In the above embodiment, the negative characteristic thermistor 11 is used as the temperature-sensitive resistance element, but a positive characteristic thermistor may be used instead. In this case, the positive characteristic thermistor is used as the bias resistor 36 and 37 By connecting between the two terminals, the collector current of the oscillation transistor 28 can be controlled in the same manner as in the above embodiment.

Further, in the above embodiment, the negative characteristic thermistor 11 is attached to the outer surface of the bottom of the water tank 1 to sense the temperature of the water 38 in the water tank 1. Of course, it is also possible to directly sense it.

In addition, the present invention is not limited to the embodiments described above and shown in the drawings, but can be implemented with appropriate modifications within the scope of the invention.

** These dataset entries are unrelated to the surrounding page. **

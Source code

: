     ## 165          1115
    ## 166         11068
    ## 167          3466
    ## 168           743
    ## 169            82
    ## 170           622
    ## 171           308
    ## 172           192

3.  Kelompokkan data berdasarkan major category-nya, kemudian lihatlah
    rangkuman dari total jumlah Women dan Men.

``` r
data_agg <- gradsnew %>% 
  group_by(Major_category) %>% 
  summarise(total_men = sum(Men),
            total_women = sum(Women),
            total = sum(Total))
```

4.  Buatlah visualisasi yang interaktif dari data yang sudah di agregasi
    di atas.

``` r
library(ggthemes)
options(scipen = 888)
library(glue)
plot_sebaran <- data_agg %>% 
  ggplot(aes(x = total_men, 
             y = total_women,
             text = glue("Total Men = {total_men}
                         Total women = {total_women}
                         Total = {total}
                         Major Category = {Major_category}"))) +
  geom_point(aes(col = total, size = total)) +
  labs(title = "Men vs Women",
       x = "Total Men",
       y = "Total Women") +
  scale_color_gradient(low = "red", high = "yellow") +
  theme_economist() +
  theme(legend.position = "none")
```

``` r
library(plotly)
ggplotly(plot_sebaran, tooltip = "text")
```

As explained above, in this invention, even when the temperature of the water in the water tank changes, the amount of mist water generated by the ultrasonic vibrator hardly changes, and the humidifying effect on the room is always kept almost constant. It is possible to provide an ultrasonic humidifier that has the practical effect of being able to.

[Brief explanation of the drawing]

The drawings show an embodiment of the present invention, with FIG. 1 being a schematic vertical sectional view and FIG. 2 being an electrical circuit diagram. In the figure, 1 is a water tank, 8 is an ultrasonic transducer, 11 is a negative characteristic thermistor (temperature-sensitive resistance element), 27 is an oscillation circuit (high frequency oscillation circuit), 28 is an oscillation transistor, 31 is a high frequency output transducer, 33 35 is a feedback amount limiting capacitor, 35 is a potentiometer, 36 and 37 are bias resistors, and 38 is water.

Claims (1)

[Scope of utility model registration request] A water tank is equipped with an ultrasonic vibrator for atomization, and a high-frequency oscillation circuit that uses an oscillation transistor as an amplifying element for feedback current and drives the ultrasonic vibrator, wherein the temperature of the water in the water tank is A temperature-sensitive resistance element provided to sense the oscillation transistor is connected to an electric circuit that supplies a bias voltage to the oscillation transistor, and the collector current of the oscillation transistor is decreased as the temperature of the water increases or decreases. An ultrasonic humidifier characterized in that the ultrasonic humidifier is controlled in the direction of increasing the humidifier.